Tower of Babel from BL YT 28, f. 51
Summary
Detail of a miniature of the building of the Tower of Babel, from Pseudo-Aristotle's Secreta secretorum. Image taken from f. 51 of Secreta secretorum (ff. 1-43); Il Tesoro (translation of Li Livres dou Tresor) (ff. 43v-130); miscellaneous texts (ff. 130v-143v). Written in Italian.
Henry Yates Thompson (1838-1928) was a British collector and philanthropist who assembled this remarkable collection over his lifetime. The collection is now housed at the British Library in London.
Henry Yates Thompson was born into a wealthy family in 1838. Thompson began collecting manuscripts and other items in the 1870s. His collection quickly gained recognition for its exceptional quality and breadth. He had a keen eye for illuminated manuscripts, which are manuscripts decorated with intricate illustrations and calligraphy. The collection has a particular emphasis on medieval manuscripts.

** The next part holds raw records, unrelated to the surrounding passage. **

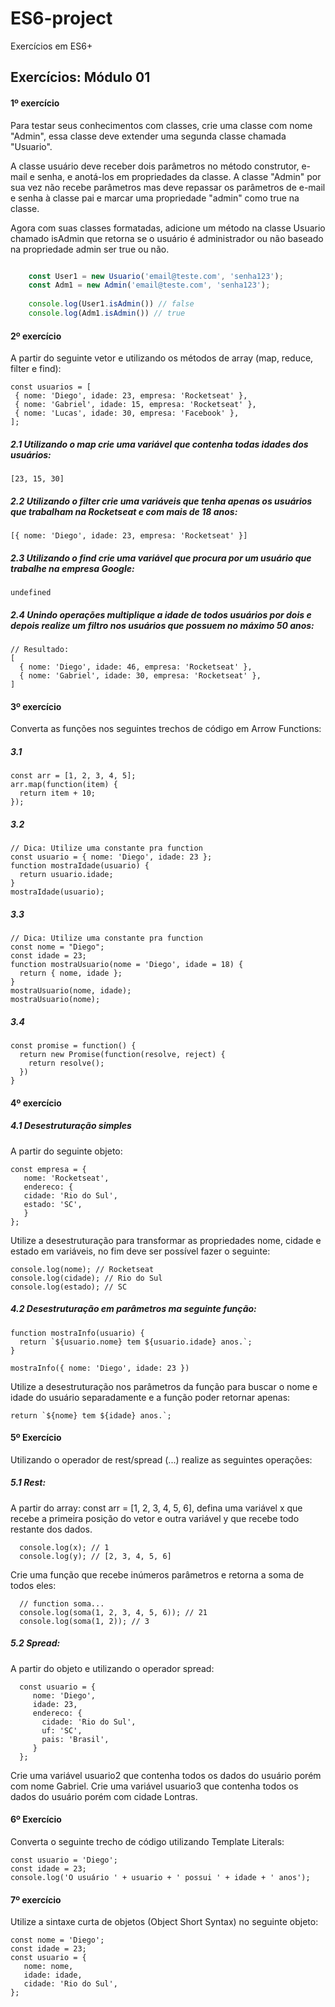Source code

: # ES6-project

Exercícios em ES6+

## Exercícios: Módulo 01

#### 1º exercício

Para testar seus conhecimentos com classes, crie uma classe com nome "Admin", essa classe deve
extender uma segunda classe chamada "Usuario".

A classe usuário deve receber dois parâmetros no método construtor, e-mail e senha, e anotá-los
em propriedades da classe. A classe "Admin" por sua vez não recebe parâmetros mas deve
repassar os parâmetros de e-mail e senha à classe pai e marcar uma propriedade "admin" como
true na classe.

Agora com suas classes formatadas, adicione um método na classe Usuario chamado isAdmin que
retorna se o usuário é administrador ou não baseado na propriedade admin ser true ou não.

```javascript

    const User1 = new Usuario('email@teste.com', 'senha123');
    const Adm1 = new Admin('email@teste.com', 'senha123');
    
    console.log(User1.isAdmin()) // false
    console.log(Adm1.isAdmin()) // true
```

#### 2º exercício

A partir do seguinte vetor e utilizando os métodos de array (map, reduce, filter e find):

    const usuarios = [
     { nome: 'Diego', idade: 23, empresa: 'Rocketseat' },
     { nome: 'Gabriel', idade: 15, empresa: 'Rocketseat' },
     { nome: 'Lucas', idade: 30, empresa: 'Facebook' },
    ];

  ##### 2.1 Utilizando o map crie uma variável que contenha todas idades dos usuários: 
  
    [23, 15, 30]
  
  ##### 2.2 Utilizando o filter crie uma variáveis que tenha apenas os usuários que trabalham na Rocketseat e com mais de 18 anos: 
  
    [{ nome: 'Diego', idade: 23, empresa: 'Rocketseat' }]
  
  ##### 2.3 Utilizando o find crie uma variável que procura por um usuário que trabalhe na empresa Google:
  
    undefined
  
  ##### 2.4 Unindo operações multiplique a idade de todos usuários por dois e depois realize um filtro nos usuários que possuem no máximo 50 anos:
    
    // Resultado:
    [
      { nome: 'Diego', idade: 46, empresa: 'Rocketseat' },
      { nome: 'Gabriel', idade: 30, empresa: 'Rocketseat' },
    ]
       
#### 3º exercício

  Converta as funções nos seguintes trechos de código em Arrow Functions:
  
   ##### 3.1
  
    const arr = [1, 2, 3, 4, 5];
    arr.map(function(item) {
      return item + 10;
    });
    
   ##### 3.2
    
    // Dica: Utilize uma constante pra function
    const usuario = { nome: 'Diego', idade: 23 };
    function mostraIdade(usuario) {
      return usuario.idade;
    }
    mostraIdade(usuario);
    
   ##### 3.3
    
    // Dica: Utilize uma constante pra function
    const nome = "Diego";
    const idade = 23;
    function mostraUsuario(nome = 'Diego', idade = 18) {
      return { nome, idade };
    }
    mostraUsuario(nome, idade);
    mostraUsuario(nome);
    
   ##### 3.4
    
    const promise = function() {
      return new Promise(function(resolve, reject) {
        return resolve();
      })
    }
    
#### 4º exercício

  ##### 4.1 Desestruturação simples
  
   A partir do seguinte objeto:
    
    const empresa = {
       nome: 'Rocketseat',
       endereco: {
       cidade: 'Rio do Sul',
       estado: 'SC',
       }
    };
    
   Utilize a desestruturação para transformar as propriedades nome, cidade e estado em variáveis, no fim deve ser possível fazer o seguinte:
   
    console.log(nome); // Rocketseat
    console.log(cidade); // Rio do Sul
    console.log(estado); // SC
      
  ##### 4.2 Desestruturação em parâmetros ma seguinte função:
  
    function mostraInfo(usuario) {
      return `${usuario.nome} tem ${usuario.idade} anos.`;
    }
    
    mostraInfo({ nome: 'Diego', idade: 23 })
  
  Utilize a desestruturação nos parâmetros da função para buscar o nome e idade do usuário separadamente e a função poder retornar apenas:
  
    return `${nome} tem ${idade} anos.`;
  
#### 5º Exercício

  Utilizando o operador de rest/spread (...) realize as seguintes operações:
  
  ##### 5.1 Rest:
  
   A partir do array: const arr = [1, 2, 3, 4, 5, 6], defina uma variável x que recebe a primeira posição do vetor e outra variável y que recebe todo restante dos dados.
    
      console.log(x); // 1
      console.log(y); // [2, 3, 4, 5, 6]
      
   Crie uma função que recebe inúmeros parâmetros e retorna a soma de todos eles:
    
      // function soma...
      console.log(soma(1, 2, 3, 4, 5, 6)); // 21
      console.log(soma(1, 2)); // 3
  
  ##### 5.2 Spread:
  
   A partir do objeto e utilizando o operador spread:
    
      const usuario = {
         nome: 'Diego',
         idade: 23,
         endereco: {
           cidade: 'Rio do Sul',
           uf: 'SC',
           pais: 'Brasil',
         }
      };
      
   Crie uma variável usuario2 que contenha todos os dados do usuário porém com nome Gabriel.
   Crie uma variável usuario3 que contenha todos os dados do usuário porém com cidade Lontras.
  
#### 6º Exercício

Converta o seguinte trecho de código utilizando Template Literals:

    const usuario = 'Diego';
    const idade = 23;
    console.log('O usuário ' + usuario + ' possui ' + idade + ' anos');

#### 7º exercício

Utilize a sintaxe curta de objetos (Object Short Syntax) no seguinte objeto:

    const nome = 'Diego';
    const idade = 23;
    const usuario = {
       nome: nome,
       idade: idade,
       cidade: 'Rio do Sul',
    };
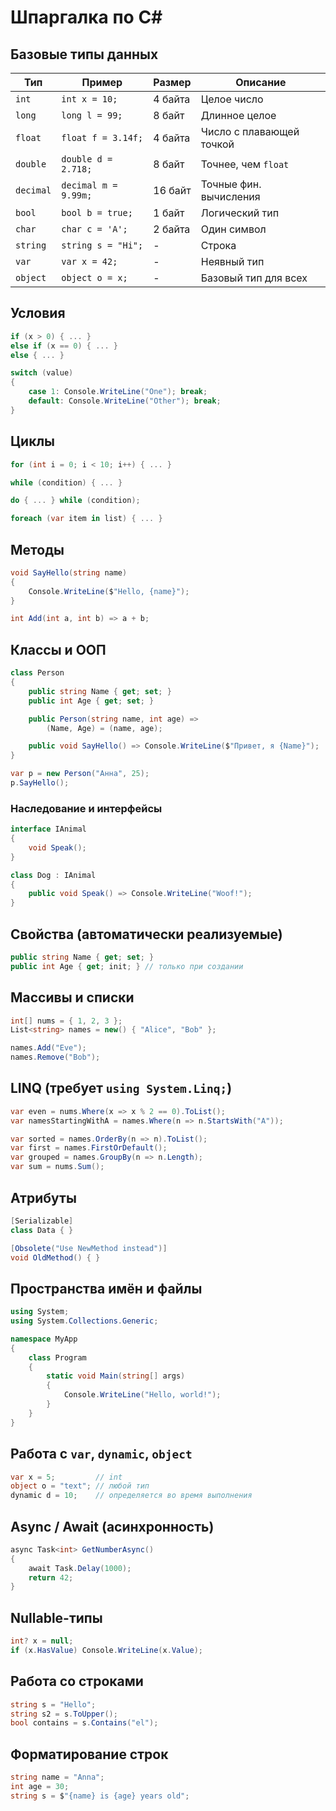# Шпаргалка по C#

## Базовые типы данных

| Тип        | Пример        | Размер   | Описание                  |
|------------|---------------|----------|---------------------------|
| `int`      | `int x = 10;` | 4 байта  | Целое число               |
| `long`     | `long l = 99;`| 8 байт   | Длинное целое             |
| `float`    | `float f = 3.14f;` | 4 байта | Число с плавающей точкой |
| `double`   | `double d = 2.718;`| 8 байт | Точнее, чем `float`       |
| `decimal`  | `decimal m = 9.99m;`| 16 байт | Точные фин. вычисления    |
| `bool`     | `bool b = true;` | 1 байт  | Логический тип            |
| `char`     | `char c = 'A';` | 2 байта | Один символ               |
| `string`   | `string s = "Hi";` | -     | Строка                    |
| `var`      | `var x = 42;` | -        | Неявный тип               |
| `object`   | `object o = x;` | -       | Базовый тип для всех      |

## Условия

```csharp
if (x > 0) { ... }
else if (x == 0) { ... }
else { ... }

switch (value)
{
    case 1: Console.WriteLine("One"); break;
    default: Console.WriteLine("Other"); break;
}
```

## Циклы

```csharp
for (int i = 0; i < 10; i++) { ... }

while (condition) { ... }

do { ... } while (condition);

foreach (var item in list) { ... }
```

## Методы

```csharp
void SayHello(string name)
{
    Console.WriteLine($"Hello, {name}");
}

int Add(int a, int b) => a + b;
```

## Классы и ООП

```csharp
class Person
{
    public string Name { get; set; }
    public int Age { get; set; }

    public Person(string name, int age) =>
        (Name, Age) = (name, age);

    public void SayHello() => Console.WriteLine($"Привет, я {Name}");
}

var p = new Person("Анна", 25);
p.SayHello();
```

### Наследование и интерфейсы

```csharp
interface IAnimal
{
    void Speak();
}

class Dog : IAnimal
{
    public void Speak() => Console.WriteLine("Woof!");
}
```

## Свойства (автоматически реализуемые)

```csharp
public string Name { get; set; }
public int Age { get; init; } // только при создании
```

## Массивы и списки

```csharp
int[] nums = { 1, 2, 3 };
List<string> names = new() { "Alice", "Bob" };

names.Add("Eve");
names.Remove("Bob");
```

## LINQ (требует `using System.Linq;`)

```csharp
var even = nums.Where(x => x % 2 == 0).ToList();
var namesStartingWithA = names.Where(n => n.StartsWith("A"));

var sorted = names.OrderBy(n => n).ToList();
var first = names.FirstOrDefault();
var grouped = names.GroupBy(n => n.Length);
var sum = nums.Sum();
```

## Атрибуты

```csharp
[Serializable]
class Data { }

[Obsolete("Use NewMethod instead")]
void OldMethod() { }
```

## Пространства имён и файлы

```csharp
using System;
using System.Collections.Generic;

namespace MyApp
{
    class Program
    {
        static void Main(string[] args)
        {
            Console.WriteLine("Hello, world!");
        }
    }
}
```

## Работа с `var`, `dynamic`, `object`

```csharp
var x = 5;         // int
object o = "text"; // любой тип
dynamic d = 10;    // определяется во время выполнения
```

## Async / Await (асинхронность)

```csharp
async Task<int> GetNumberAsync()
{
    await Task.Delay(1000);
    return 42;
}
```

## Nullable-типы

```csharp
int? x = null;
if (x.HasValue) Console.WriteLine(x.Value);
```

## Работа со строками

```csharp
string s = "Hello";
string s2 = s.ToUpper();
bool contains = s.Contains("el");
```

## Форматирование строк

```csharp
string name = "Anna";
int age = 30;
string s = $"{name} is {age} years old";
```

The Tower of Babel is a Near Eastern myth that is recorded in the Jewish Tanakh's first book (Genesis); it is meant to explain the origin of different languages. According to the story, a united humanity of the generations following the Great Flood, speaking a single language and migrating eastward, came to the land of Shinar (Hebrew: שנער). There they agreed to build a city and a tower "tall enough to reach heaven"; seeing this, God, viewing such behavior as rude and disrespectful, confounded their speech so that they could no longer understand each other and scattered them around the world. The Tower of Babel has been associated with known structures according to some modern scholars, notably the Etemenanki, a ziggurat dedicated to the Mesopotamian god Marduk by Nabopolassar, king of Babylonia (c. 610 BCE). The Great Ziggurat of Babylon was 91 metres (300 ft) in height. Alexander the Great ordered it demolished circa 331 BCE in preparation for a reconstruction that his death forestalled.